Playable demos don’t seem to have the kind of popularity they used to. Maybe it’s the rise of easily accessible YouTube “Let’s Play” videos that are responsible for their decline. Maybe it’s due to internal marketing budgets and advertising plans that emphasize spreading the word about a studio’s new game through trailers and website banners. I can only theorize as to exactly what has caused the demo to lose prominence, but there is one thing I know for sure: they sure can be a fantastic way to sell a videogame.

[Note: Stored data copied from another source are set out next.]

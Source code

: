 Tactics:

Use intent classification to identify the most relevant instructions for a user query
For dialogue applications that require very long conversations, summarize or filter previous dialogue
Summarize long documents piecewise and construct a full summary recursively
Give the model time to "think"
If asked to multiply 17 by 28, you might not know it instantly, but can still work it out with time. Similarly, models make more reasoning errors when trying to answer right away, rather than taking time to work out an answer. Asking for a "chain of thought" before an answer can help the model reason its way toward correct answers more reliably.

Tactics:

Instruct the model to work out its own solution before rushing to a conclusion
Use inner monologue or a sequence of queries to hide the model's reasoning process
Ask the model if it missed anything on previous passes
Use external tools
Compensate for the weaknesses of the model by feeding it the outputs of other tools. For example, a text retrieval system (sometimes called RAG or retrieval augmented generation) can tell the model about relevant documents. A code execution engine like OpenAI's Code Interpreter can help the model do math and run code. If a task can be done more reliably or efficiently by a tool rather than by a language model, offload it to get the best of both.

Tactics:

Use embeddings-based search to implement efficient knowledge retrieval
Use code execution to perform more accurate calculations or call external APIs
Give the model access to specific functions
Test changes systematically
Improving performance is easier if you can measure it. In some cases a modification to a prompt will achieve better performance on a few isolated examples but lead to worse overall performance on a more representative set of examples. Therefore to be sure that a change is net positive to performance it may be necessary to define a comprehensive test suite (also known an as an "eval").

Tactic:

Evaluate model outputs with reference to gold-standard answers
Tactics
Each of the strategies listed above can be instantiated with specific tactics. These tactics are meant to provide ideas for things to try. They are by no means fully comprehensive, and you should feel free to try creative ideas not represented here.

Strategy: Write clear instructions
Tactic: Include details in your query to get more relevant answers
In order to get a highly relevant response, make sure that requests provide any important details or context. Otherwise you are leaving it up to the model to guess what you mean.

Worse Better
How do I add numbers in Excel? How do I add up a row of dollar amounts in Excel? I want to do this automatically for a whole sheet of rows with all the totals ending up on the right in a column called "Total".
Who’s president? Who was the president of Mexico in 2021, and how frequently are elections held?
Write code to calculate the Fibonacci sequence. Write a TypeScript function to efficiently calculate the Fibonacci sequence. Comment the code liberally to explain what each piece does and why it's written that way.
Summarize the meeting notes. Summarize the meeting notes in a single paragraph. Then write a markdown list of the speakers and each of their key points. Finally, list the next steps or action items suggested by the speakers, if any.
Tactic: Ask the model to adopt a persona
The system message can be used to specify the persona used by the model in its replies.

I spent a handful of hours last weekend playing the Beta for Destiny, Bungie’s upcoming multiplayer shooter/role-playing game hybrid. If the description of the game I just wrote seems confusing it’s probably because there is no real way to communicate what Destiny is without either a whole lot of words or simply letting people try it for themselves. My impression of the game before playing the Beta—for all intents and purposes a demo—was that it wasn’t something I’d be interested in. I’m not a big fan of MMORPG or Borderlands-style RPG design and both of these genres have been the only real reference points for what Destiny is like. Saying that the game is similar to these games is fair enough; Destiny is very much a mash-up of MMO and RPG design styles and trying to describe it otherwise would require some pretty elaborate explanations. The only problem is that actually playing the game is different from what audiences would expect based on these very reasonable comparisons.
Even after watching a few gameplay videos I wasn’t prepared for Bungie’s latest to play the way it does. Aside from the numbers popping off damaged enemies and the social hub where players gather to upgrade gear and chat with others, Destiny is very much a traditional shooter. Running around the Old Russia level featured in the Beta, clearing roomfuls of enemies with guns and grenades, feels a lot like a well-honed version of, say, Call of Duty or Halo’s familiar mechanics. Even after upgrading the player character’s weapons and boosting their numerical values in proper RPG fashion, fighting through mobs of aliens is closer in feel to a shooter than anything else. To me, this is a good thing. The game’s marketing has been confusing, Bungie seemingly unsure of which aspects of the game to promote and how to go about explaining them. Getting a chance to experience firsthand how Destiny’s much talked-about RPG and MMO components blend with its shooting gameplay has made me interested in this game in a way that I wasn’t before—and I doubt I’m alone. Turns out that letting players just try the game for themselves can be the best advertising method of all.
“Demos—even when labelled as Betas—show a degree of confidence in a developer’s vision.”
If a game is good enough, the best way to pitch it to potential buyers may be the most obvious one: a playable demo. Demos—even when labelled as Betas—show a degree of confidence in a developer’s vision. They cut through the white noise of text previews and carefully edited trailers, allowing players to simply try the experience and see if they like it. Just like Destiny, Respawn Entertainment’s online shooter Titanfall wasn’t much more than a curiosity to me until it opened a limited-time Beta. I wouldn’t have bought Titanfall without having had a chance to double-jump and wall-run across its maps. It can be tough to communicate exactly why a game is fun and, in the case of Destiny and Titanfall, the best way to convince players that something is worth their time is to let them give it a shot. Developers who can spare the resources to make a demo available—and have a game they aren’t afraid to show off publicly—can benefit from doing so.
It seems a shame that now, in the age of digital distribution and widespread broadband connections, demos aren’t more common. It’s never been easier to provide access to samples of upcoming games and, as Destiny’s Beta shows, letting players have a chance to try an experience out can have a far greater effect than any number of non-interactive advertisements.